The electrons which are re-scattered from the tip experience the delay processes as illustrated in Fig. 1(b). In electron travelling in the metal, we assume a simple model where the electrons travel a distance of the order of twice the inelastic mean free path before reappearing in the vacuum. Here we applied an effective inelastic scattering rate when electrons have re-entered the surface. This rate is a global fitting parameter in our simulation, i.e. one common value for all laser intensities, which is adjusted in order to best describe the peak-to-plateau intensity ratios from the experimental data. The physics behind this quantity is complicated and includes contributions from inelastic forward and backscattering in the solid and also creation of secondary electrons^31,59,60. We obtained a value of 0.45 for best fit, and the number of electrons reappearing in the vacuum is effectively determined simply by using this inelastic scattering rate. Note that the elastic scattering probability is around 0.1–0.15 surface in our electron energy regime⁶⁰. Due to the concomitant creation of secondary electrons via cascading processes, the effective inelastic scattering rate at low energies can be higher than the elastic scattering rate, and a value of 0.45 appears still physically sound. Regarding elastic scattering, the typical time scale for travelling in the metal is very short, of the order of 1 fs or less for tungsten in our energy regime²⁷. Hence elastically re-scattered electrons can be considered as prompt, they contribute to the plateau feature or its high-energy tail. As discussed in the text, we neglected these processes.

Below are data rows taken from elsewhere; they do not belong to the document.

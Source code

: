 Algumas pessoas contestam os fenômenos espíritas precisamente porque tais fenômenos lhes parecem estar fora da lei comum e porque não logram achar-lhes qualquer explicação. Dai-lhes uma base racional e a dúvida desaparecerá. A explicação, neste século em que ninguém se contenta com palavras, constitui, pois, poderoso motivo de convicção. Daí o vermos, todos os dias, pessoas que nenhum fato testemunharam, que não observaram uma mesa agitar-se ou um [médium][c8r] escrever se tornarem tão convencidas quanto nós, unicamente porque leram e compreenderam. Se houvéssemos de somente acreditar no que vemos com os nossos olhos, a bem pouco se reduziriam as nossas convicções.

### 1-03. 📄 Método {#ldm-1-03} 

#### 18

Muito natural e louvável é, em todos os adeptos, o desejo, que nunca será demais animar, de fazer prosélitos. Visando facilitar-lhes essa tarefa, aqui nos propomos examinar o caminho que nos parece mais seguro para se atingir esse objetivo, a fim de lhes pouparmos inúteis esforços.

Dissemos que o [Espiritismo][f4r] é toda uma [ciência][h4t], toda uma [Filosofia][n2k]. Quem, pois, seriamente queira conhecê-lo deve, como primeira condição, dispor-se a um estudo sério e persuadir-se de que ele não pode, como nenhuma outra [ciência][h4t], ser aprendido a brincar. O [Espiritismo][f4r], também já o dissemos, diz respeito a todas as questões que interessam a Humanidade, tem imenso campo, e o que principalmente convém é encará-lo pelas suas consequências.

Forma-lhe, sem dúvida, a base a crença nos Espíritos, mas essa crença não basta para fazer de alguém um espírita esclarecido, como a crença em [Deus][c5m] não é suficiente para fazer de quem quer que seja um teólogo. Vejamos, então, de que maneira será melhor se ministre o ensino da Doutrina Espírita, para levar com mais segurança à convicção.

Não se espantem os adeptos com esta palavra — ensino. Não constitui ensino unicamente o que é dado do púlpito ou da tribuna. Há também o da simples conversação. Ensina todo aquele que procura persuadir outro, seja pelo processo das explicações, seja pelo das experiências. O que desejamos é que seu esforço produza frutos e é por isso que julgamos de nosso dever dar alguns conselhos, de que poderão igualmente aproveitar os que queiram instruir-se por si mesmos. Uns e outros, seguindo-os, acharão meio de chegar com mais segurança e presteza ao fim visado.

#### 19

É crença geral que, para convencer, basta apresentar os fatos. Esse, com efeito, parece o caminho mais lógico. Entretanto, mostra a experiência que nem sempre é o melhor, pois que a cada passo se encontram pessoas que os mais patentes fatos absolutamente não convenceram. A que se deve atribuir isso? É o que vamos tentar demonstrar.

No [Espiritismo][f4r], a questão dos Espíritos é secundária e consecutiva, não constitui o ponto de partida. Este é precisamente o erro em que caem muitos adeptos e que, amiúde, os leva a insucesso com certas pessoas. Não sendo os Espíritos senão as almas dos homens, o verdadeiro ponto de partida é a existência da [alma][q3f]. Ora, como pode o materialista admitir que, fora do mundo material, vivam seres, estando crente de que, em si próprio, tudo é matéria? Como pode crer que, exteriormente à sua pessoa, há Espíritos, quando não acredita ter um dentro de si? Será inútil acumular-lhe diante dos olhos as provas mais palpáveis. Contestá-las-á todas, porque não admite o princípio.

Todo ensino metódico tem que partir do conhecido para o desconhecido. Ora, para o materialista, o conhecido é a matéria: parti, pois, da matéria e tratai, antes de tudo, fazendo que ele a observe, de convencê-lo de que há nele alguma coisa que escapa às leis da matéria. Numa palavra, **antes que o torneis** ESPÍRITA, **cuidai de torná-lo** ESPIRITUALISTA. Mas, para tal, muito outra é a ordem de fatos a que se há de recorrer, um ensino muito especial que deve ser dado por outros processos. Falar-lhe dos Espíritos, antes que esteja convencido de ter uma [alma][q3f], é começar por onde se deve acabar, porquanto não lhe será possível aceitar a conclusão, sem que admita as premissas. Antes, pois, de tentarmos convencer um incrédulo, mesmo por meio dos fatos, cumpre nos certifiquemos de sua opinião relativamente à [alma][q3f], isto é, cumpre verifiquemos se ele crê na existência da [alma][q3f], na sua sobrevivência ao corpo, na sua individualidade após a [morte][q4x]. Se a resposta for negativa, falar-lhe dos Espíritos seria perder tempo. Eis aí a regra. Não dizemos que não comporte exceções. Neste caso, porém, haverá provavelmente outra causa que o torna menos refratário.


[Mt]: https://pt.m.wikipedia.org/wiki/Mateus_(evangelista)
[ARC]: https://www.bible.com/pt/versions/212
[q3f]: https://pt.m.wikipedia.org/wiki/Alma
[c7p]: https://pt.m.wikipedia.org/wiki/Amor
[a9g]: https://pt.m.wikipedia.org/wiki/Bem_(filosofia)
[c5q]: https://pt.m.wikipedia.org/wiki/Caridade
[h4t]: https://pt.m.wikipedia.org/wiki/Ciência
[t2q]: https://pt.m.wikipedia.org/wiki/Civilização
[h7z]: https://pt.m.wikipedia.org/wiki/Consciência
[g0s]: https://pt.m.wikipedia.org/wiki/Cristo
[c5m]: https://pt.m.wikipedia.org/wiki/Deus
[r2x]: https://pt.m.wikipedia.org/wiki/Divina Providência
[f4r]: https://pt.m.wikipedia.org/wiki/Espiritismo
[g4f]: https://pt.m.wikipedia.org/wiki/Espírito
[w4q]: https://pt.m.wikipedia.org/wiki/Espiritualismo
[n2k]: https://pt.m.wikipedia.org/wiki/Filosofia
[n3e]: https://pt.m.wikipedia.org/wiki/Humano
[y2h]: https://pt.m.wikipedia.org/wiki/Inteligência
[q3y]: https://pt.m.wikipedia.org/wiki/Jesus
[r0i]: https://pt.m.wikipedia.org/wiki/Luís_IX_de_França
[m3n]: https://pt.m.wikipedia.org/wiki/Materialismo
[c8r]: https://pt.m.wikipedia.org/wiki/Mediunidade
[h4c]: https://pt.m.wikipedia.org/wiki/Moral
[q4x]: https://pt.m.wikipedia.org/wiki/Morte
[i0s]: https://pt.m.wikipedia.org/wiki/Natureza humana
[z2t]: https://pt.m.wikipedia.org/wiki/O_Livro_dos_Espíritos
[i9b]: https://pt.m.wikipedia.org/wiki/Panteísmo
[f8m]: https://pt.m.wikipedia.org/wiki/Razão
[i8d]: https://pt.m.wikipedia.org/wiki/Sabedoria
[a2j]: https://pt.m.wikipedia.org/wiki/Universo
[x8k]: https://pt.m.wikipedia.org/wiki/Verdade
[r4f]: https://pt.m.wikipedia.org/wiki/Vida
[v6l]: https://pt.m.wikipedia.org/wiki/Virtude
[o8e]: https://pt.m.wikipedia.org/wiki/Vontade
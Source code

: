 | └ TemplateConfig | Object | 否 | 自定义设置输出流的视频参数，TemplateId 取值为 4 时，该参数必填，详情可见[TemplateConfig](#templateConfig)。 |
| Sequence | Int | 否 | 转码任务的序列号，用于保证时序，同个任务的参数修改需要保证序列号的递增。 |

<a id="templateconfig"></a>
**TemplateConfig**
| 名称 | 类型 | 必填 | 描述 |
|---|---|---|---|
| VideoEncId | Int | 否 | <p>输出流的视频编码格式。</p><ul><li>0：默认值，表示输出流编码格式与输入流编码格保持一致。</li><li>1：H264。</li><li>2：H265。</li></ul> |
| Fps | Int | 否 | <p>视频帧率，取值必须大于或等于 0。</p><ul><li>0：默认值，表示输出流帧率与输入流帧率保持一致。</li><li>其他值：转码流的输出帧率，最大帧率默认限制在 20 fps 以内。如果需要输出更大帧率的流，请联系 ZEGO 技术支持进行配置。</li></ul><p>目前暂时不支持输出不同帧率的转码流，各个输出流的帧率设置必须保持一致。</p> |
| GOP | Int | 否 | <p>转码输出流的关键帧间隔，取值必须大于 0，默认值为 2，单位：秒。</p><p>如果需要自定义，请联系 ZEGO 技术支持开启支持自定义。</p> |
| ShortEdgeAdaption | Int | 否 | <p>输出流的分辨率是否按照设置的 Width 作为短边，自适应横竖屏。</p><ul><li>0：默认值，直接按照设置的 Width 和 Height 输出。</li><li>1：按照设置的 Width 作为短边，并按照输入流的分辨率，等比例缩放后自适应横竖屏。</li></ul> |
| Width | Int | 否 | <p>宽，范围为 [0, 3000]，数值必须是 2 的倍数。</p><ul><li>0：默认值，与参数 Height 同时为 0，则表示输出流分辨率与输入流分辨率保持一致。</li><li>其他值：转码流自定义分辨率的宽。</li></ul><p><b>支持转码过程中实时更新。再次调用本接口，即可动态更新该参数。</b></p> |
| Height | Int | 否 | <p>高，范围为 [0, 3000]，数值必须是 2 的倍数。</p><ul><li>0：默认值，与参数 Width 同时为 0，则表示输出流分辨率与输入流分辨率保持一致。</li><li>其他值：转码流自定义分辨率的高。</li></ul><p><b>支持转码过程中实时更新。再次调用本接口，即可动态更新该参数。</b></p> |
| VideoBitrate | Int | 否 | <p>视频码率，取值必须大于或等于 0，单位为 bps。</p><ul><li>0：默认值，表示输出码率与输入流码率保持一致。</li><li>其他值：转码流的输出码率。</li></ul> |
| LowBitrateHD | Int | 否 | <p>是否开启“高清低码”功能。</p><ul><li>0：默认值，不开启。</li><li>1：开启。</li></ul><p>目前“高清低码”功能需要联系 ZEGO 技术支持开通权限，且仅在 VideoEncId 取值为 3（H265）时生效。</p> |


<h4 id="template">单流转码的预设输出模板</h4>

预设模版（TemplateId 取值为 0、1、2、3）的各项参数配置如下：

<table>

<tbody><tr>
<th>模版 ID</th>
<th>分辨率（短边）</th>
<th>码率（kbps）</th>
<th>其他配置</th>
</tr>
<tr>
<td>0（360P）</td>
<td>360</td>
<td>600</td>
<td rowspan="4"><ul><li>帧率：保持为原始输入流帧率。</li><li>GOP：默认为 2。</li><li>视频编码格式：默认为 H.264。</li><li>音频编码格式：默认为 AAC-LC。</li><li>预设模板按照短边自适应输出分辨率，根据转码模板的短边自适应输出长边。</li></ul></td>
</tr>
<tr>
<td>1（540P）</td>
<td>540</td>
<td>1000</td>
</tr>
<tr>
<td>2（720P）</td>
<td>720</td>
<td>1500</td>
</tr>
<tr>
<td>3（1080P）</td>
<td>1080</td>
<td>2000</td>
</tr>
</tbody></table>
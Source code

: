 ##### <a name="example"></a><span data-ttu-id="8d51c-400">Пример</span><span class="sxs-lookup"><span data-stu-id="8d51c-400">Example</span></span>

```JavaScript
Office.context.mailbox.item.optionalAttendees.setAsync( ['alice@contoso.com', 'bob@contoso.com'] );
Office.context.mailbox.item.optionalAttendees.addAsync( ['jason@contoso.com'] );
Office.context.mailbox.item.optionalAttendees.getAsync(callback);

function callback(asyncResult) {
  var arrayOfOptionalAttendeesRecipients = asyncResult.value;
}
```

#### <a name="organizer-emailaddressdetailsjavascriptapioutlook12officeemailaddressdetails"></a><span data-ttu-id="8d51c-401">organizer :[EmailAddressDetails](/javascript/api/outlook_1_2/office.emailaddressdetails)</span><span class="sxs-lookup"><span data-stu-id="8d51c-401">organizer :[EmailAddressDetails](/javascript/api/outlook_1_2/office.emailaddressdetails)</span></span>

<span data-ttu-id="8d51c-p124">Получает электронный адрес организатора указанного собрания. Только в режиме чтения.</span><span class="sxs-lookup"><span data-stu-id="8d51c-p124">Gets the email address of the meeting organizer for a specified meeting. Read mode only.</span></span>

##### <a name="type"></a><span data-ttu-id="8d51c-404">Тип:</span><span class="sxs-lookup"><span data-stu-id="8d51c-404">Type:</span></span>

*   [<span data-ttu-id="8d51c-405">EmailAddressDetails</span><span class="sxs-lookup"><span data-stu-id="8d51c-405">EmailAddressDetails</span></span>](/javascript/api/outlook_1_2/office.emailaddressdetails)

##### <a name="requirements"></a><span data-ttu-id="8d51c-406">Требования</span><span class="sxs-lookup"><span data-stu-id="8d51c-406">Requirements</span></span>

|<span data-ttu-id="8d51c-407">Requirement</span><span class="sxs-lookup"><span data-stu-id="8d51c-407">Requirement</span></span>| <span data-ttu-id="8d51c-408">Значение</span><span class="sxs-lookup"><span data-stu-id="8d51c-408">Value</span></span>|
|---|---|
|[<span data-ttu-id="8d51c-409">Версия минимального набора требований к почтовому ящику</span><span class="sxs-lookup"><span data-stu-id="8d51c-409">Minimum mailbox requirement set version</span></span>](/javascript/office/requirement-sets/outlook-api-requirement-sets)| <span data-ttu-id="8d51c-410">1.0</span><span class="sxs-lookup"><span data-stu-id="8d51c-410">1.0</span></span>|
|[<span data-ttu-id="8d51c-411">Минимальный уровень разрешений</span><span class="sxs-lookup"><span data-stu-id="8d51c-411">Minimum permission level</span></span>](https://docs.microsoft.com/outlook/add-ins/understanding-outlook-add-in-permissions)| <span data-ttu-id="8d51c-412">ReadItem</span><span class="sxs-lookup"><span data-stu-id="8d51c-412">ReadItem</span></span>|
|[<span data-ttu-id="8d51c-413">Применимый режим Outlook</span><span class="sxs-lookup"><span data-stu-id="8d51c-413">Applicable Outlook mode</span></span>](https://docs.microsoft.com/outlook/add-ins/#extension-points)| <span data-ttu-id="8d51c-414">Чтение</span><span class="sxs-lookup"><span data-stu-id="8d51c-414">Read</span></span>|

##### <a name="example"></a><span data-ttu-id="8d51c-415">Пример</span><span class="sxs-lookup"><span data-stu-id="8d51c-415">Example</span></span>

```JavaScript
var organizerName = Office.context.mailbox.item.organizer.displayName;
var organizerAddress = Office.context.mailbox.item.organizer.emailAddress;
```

The delay times due to the inelastic re-scattering processes were calculated by dividing the electron travelling length by the group velocity, taken from a free-electron model and using the effective mass of tungsten, for the round trip from and back to the surface. To determine the path length which electrons travel before the inelastic scattering takes place, we assume that the scattering events are stochastic. The probability distribution follows the Poisson distribution with its maximum positioned at the inelastic mean free path (IMFP) of tungsten⁶¹. The IMFP is obtained from ref. ²⁷. The thus calculated delay time is multiplied with a factor C_l to have an evolution of the peak feature similar to the observations. The resulting C_l was 1.8. This high value is considered to be due to the particularly low group velocity near energies of 5 eV above the Fermi level as calculated from dispersion relations²⁷.